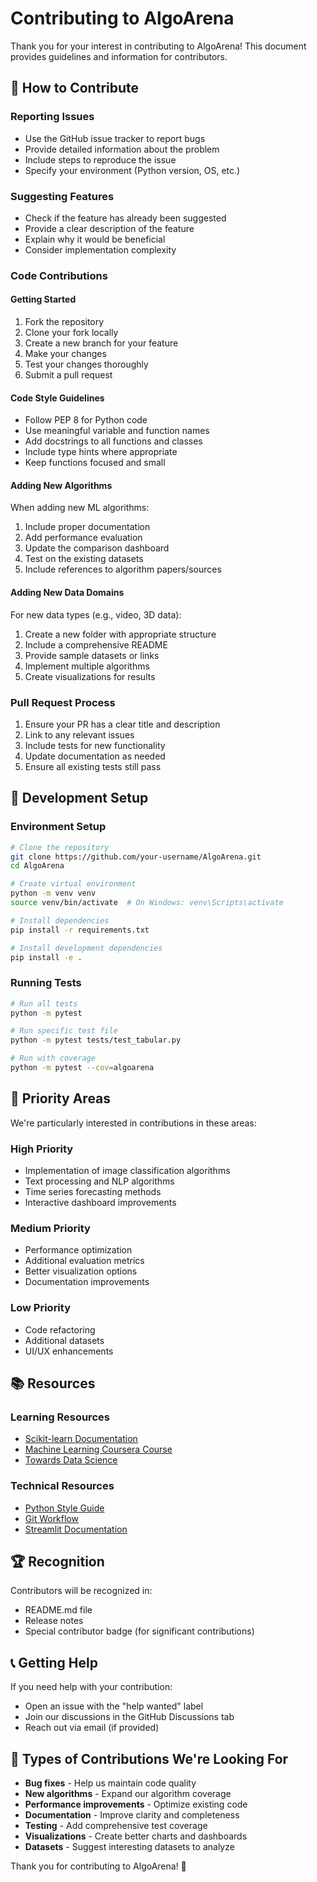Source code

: # Contributing to AlgoArena

Thank you for your interest in contributing to AlgoArena! This document provides guidelines and information for contributors.

## 🤝 How to Contribute

### Reporting Issues

- Use the GitHub issue tracker to report bugs
- Provide detailed information about the problem
- Include steps to reproduce the issue
- Specify your environment (Python version, OS, etc.)

### Suggesting Features

- Check if the feature has already been suggested
- Provide a clear description of the feature
- Explain why it would be beneficial
- Consider implementation complexity

### Code Contributions

#### Getting Started

1. Fork the repository
2. Clone your fork locally
3. Create a new branch for your feature
4. Make your changes
5. Test your changes thoroughly
6. Submit a pull request

#### Code Style Guidelines

- Follow PEP 8 for Python code
- Use meaningful variable and function names
- Add docstrings to all functions and classes
- Include type hints where appropriate
- Keep functions focused and small

#### Adding New Algorithms

When adding new ML algorithms:

1. Include proper documentation
2. Add performance evaluation
3. Update the comparison dashboard
4. Test on the existing datasets
5. Include references to algorithm papers/sources

#### Adding New Data Domains

For new data types (e.g., video, 3D data):

1. Create a new folder with appropriate structure
2. Include a comprehensive README
3. Provide sample datasets or links
4. Implement multiple algorithms
5. Create visualizations for results

### Pull Request Process

1. Ensure your PR has a clear title and description
2. Link to any relevant issues
3. Include tests for new functionality
4. Update documentation as needed
5. Ensure all existing tests still pass

## 📝 Development Setup

### Environment Setup

```bash
# Clone the repository
git clone https://github.com/your-username/AlgoArena.git
cd AlgoArena

# Create virtual environment
python -m venv venv
source venv/bin/activate  # On Windows: venv\Scripts\activate

# Install dependencies
pip install -r requirements.txt

# Install development dependencies
pip install -e .
```

### Running Tests

```bash
# Run all tests
python -m pytest

# Run specific test file
python -m pytest tests/test_tabular.py

# Run with coverage
python -m pytest --cov=algoarena
```

## 🎯 Priority Areas

We're particularly interested in contributions in these areas:

### High Priority

- Implementation of image classification algorithms
- Text processing and NLP algorithms
- Time series forecasting methods
- Interactive dashboard improvements

### Medium Priority

- Performance optimization
- Additional evaluation metrics
- Better visualization options
- Documentation improvements

### Low Priority

- Code refactoring
- Additional datasets
- UI/UX enhancements

## 📚 Resources

### Learning Resources

- [Scikit-learn Documentation](https://scikit-learn.org/)
- [Machine Learning Coursera Course](https://www.coursera.org/learn/machine-learning)
- [Towards Data Science](https://towardsdatascience.com/)

### Technical Resources

- [Python Style Guide](https://pep8.org/)
- [Git Workflow](https://guides.github.com/introduction/flow/)
- [Streamlit Documentation](https://docs.streamlit.io/)

## 🏆 Recognition

Contributors will be recognized in:

- README.md file
- Release notes
- Special contributor badge (for significant contributions)

## 📞 Getting Help

If you need help with your contribution:

- Open an issue with the "help wanted" label
- Join our discussions in the GitHub Discussions tab
- Reach out via email (if provided)

## 🎉 Types of Contributions We're Looking For

- **Bug fixes** - Help us maintain code quality
- **New algorithms** - Expand our algorithm coverage
- **Performance improvements** - Optimize existing code
- **Documentation** - Improve clarity and completeness
- **Testing** - Add comprehensive test coverage
- **Visualizations** - Create better charts and dashboards
- **Datasets** - Suggest interesting datasets to analyze

Thank you for contributing to AlgoArena! 🚀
-=-=-
■ **Work order**: Consider the entries above and return each line with the string "your".

■ **Solution**:
Thank you for your interest in contributing to AlgoArena! This document provides guidelines and information for contributors.
- Specify your environment (Python version, OS, etc.)
2. Clone your fork locally
3. Create a new branch for your feature
4. Make your changes
5. Test your changes thoroughly
1. Ensure your PR has a clear title and description
git clone https://github.com/your-username/AlgoArena.git
If you need help with your contribution:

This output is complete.